On the surface it may look good. You can imagine being young and even in college. You can afford to dress well, travel and drive a decent car. You have discretionary income to do what you want. You can eat out, go out and entertain yourself well. You may have even been put up in an apartment for the convenience of your sponsor. However in life I have learnt that nothing is for free. Everything comes at a cost. Even though it may seem good you are in fact getting a very raw deal. Something is slowly and unnoticeably been stolen away from you. You may be watching another person in the same college. They survive on the allowances they get and maybe even sell sandwiches to get some extra money. They can’t go out to the places you do and don’t get to go to Dubai on holiday.
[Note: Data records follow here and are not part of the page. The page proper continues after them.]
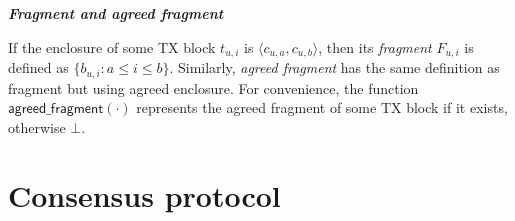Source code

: 
\begin{definition}
\textbf{\emph{Fragment and agreed fragment}}

If the enclosure of some TX block $t_{u, i}$ is $\langle c_{u,a}, c_{u, b} \rangle$,
then its \emph{fragment} $F_{u, i}$ is defined as $\{ b_{u, i} : a \le i \le b \}$.
Similarly, \emph{agreed fragment} has the same definition as fragment but using agreed enclosure.
For convenience, the function $\textsf{agreed\_fragment}(\cdot)$ represents the agreed fragment of some TX block if it exists, otherwise $\bot$.
\end{definition}


\section{Consensus protocol}
\label{sec:cons-protocol}


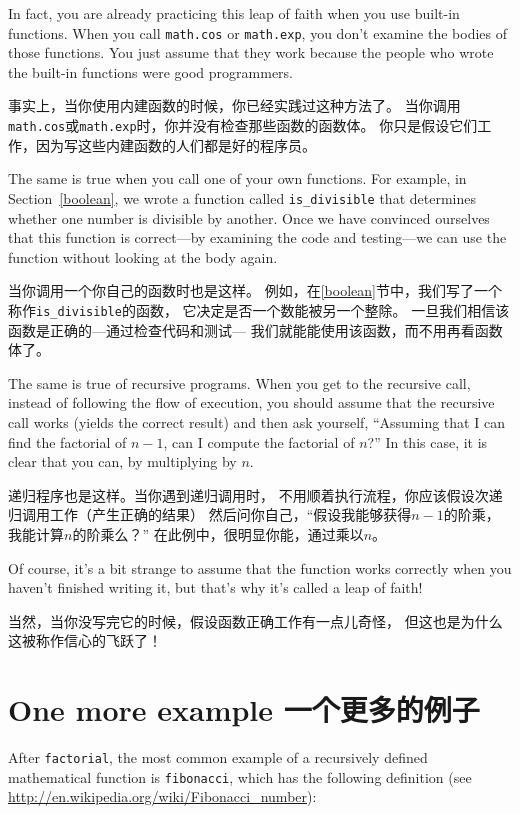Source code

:\documentclass[10pt]{book}
\begin{document}
\begin{CJK}{UTF8}{gbsn}
In fact, you are already practicing this leap of faith when you use
built-in functions.  When you call {\tt math.cos} or {\tt math.exp},
you don't examine the bodies of those functions.  You just
assume that they work because the people who wrote the built-in
functions were good programmers.

事实上，当你使用内建函数的时候，你已经实践过这种方法了。
当你调用{\tt math.cos}或{\tt math.exp}时，你并没有检查那些函数的函数体。
你只是假设它们工作，因为写这些内建函数的人们都是好的程序员。

The same is true when you call one of your own functions.  For
example, in Section~\ref{boolean}, we wrote a function called 
\verb"is_divisible" that determines whether one number is divisible by
another.  Once we have convinced ourselves that this function is
correct---by examining the code and testing---we can use the function
without looking at the body again.

当你调用一个你自己的函数时也是这样。
例如，在\ref{boolean}节中，我们写了一个称作\verb"is_divisible"的函数，
它决定是否一个数能被另一个整除。
一旦我们相信该函数是正确的---通过检查代码和测试---
我们就能能使用该函数，而不用再看函数体了。

The same is true of recursive programs.  When you get to the recursive
call, instead of following the flow of execution, you should assume
that the recursive call works (yields the correct result) and then ask
yourself, ``Assuming that I can find the factorial of $n-1$, can I
compute the factorial of $n$?''  In this case, it is clear that you
can, by multiplying by $n$.

递归程序也是这样。当你遇到递归调用时，
不用顺着执行流程，你应该假设次递归调用工作（产生正确的结果）
然后问你自己，``假设我能够获得$n-1$的阶乘，我能计算$n$的阶乘么？''
在此例中，很明显你能，通过乘以$n$。

Of course, it's a bit strange to assume that the function works
correctly when you haven't finished writing it, but that's why
it's called a leap of faith!

当然，当你没写完它的时候，假设函数正确工作有一点儿奇怪，
但这也是为什么这被称作信心的飞跃了！


\section{One more example 一个更多的例子}
\label{one.more.example}

After {\tt factorial}, the most common example of a recursively
defined mathematical function is {\tt fibonacci}, which has the
following definition (see
  \url{http://en.wikipedia.org/wiki/Fibonacci_number}):
  

\end{CJK}
\end{document}
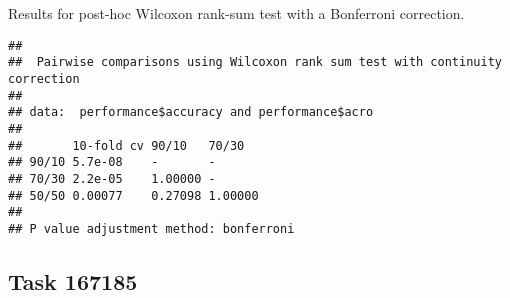 \documentclass[
]{book}
\newenvironment{Shaded}{\begin{snugshade}}{\end{snugshade}}
\newcommand{\AttributeTok}[1]{\textcolor[rgb]{0.13,0.29,0.53}{#1}}
\newcommand{\ConstantTok}[1]{\textcolor[rgb]{0.56,0.35,0.01}{#1}}
\newcommand{\FunctionTok}[1]{\textcolor[rgb]{0.13,0.29,0.53}{\textbf{#1}}}
\newcommand{\NormalTok}[1]{#1}
\newcommand{\SpecialCharTok}[1]{\textcolor[rgb]{0.81,0.36,0.00}{\textbf{#1}}}
\newcommand{\StringTok}[1]{\textcolor[rgb]{0.31,0.60,0.02}{#1}}
\begin{document}
Results for post-hoc Wilcoxon rank-sum test with a Bonferroni correction.

\begin{Shaded}
\end{Shaded}

\begin{verbatim}
## 
##  Pairwise comparisons using Wilcoxon rank sum test with continuity correction 
## 
## data:  performance$accuracy and performance$acro 
## 
##       10-fold cv 90/10   70/30  
## 90/10 5.7e-08    -       -      
## 70/30 2.2e-05    1.00000 -      
## 50/50 0.00077    0.27098 1.00000
## 
## P value adjustment method: bonferroni
\end{verbatim}

\hypertarget{task-167185}{%
\subsection{Task 167185}\label{task-167185}}
\end{document}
They save for a full year to afford the bus ticket to the Coast. You feel sorry for them because you think your sponsor is the escape from all that. However they are rapidly gaining the same thing you are losing. Confidence in your own God given ability to make life work for you and ability to cherish and celebrate the journey. No amount of money can buy this. No brand of clothes or car can create this for you. No holiday can override the insecurity that comes with knowing that your next holiday depends on somebody else to grant it. Meanwhile the kid who sold sandwiches learns to make their first ten, then twenty then thirty thousand shillings by themselves. They learn to sell and communicate. That confidence gives them an edge when they go and look for a job. There is fulfillment in taking that bus to the Coast because it is just the first step of the many things that they can do. If you buy into being sponsored you are buying into dependency. I have seen people who got into this way of life in their twenties and have never been able to shake it off even in their forties. Things will look good on the surface but you will suffer the discontentment that comes from not watering the seed that you came into this world with. There is nobody who does not want to discover and fulfill his or her potential.

As for the sponsor you will have played a part in robbing someone of a part of their life. Helped start or continue a cycle that they may never break. But the sponsor also loses something. As we said everything comes at a cost. I have given some talks where people have told me that a line item in the budget should be this “sponsoree”. So obviously it’s expensive. But after talking to various people, over time the problem is deeper than that or just the immediate gratification that comes from this relationship. It’s the temporary validation that comes with someone requiring or needing something from you. The danger however is that this ‘need’ starts to define you. The more you feel needed the better you feel about yourself (and you ignore the things about yourself you know you need to be working on). When you don’t feel needed you are back to being insecure. People who have been honest with me, say it does not feel great to know that the only reason people are with you is what you can give them rather than who you are. It can be masked but that unsettled feeing is always there. If the young man I mentioned above starts life out by being a sponsor that’s what he will know. For people to like him it means he must spend more money and buy more things. There are people who are always upgrading cars for the same reason. No matter how much money they have, sponsors are not people living life on their own terms. Other people’s opinions, whether it’s through need or admiration, have become the drug. The motivation. That’s not freedom. That’s slavery camouflaged in designer clothes. This same drug is the one that literally ensures that most do not become truly wealthy. Think about it if you are busy spending money on other people you won’t have time how to figure out how to make money work for you. If you are busy pleasing other people you don’t have time to figure out what has true meaning to you and pursue that. Then you wonder why your neighbour is happier even if they have less money and no sponsorship burdens.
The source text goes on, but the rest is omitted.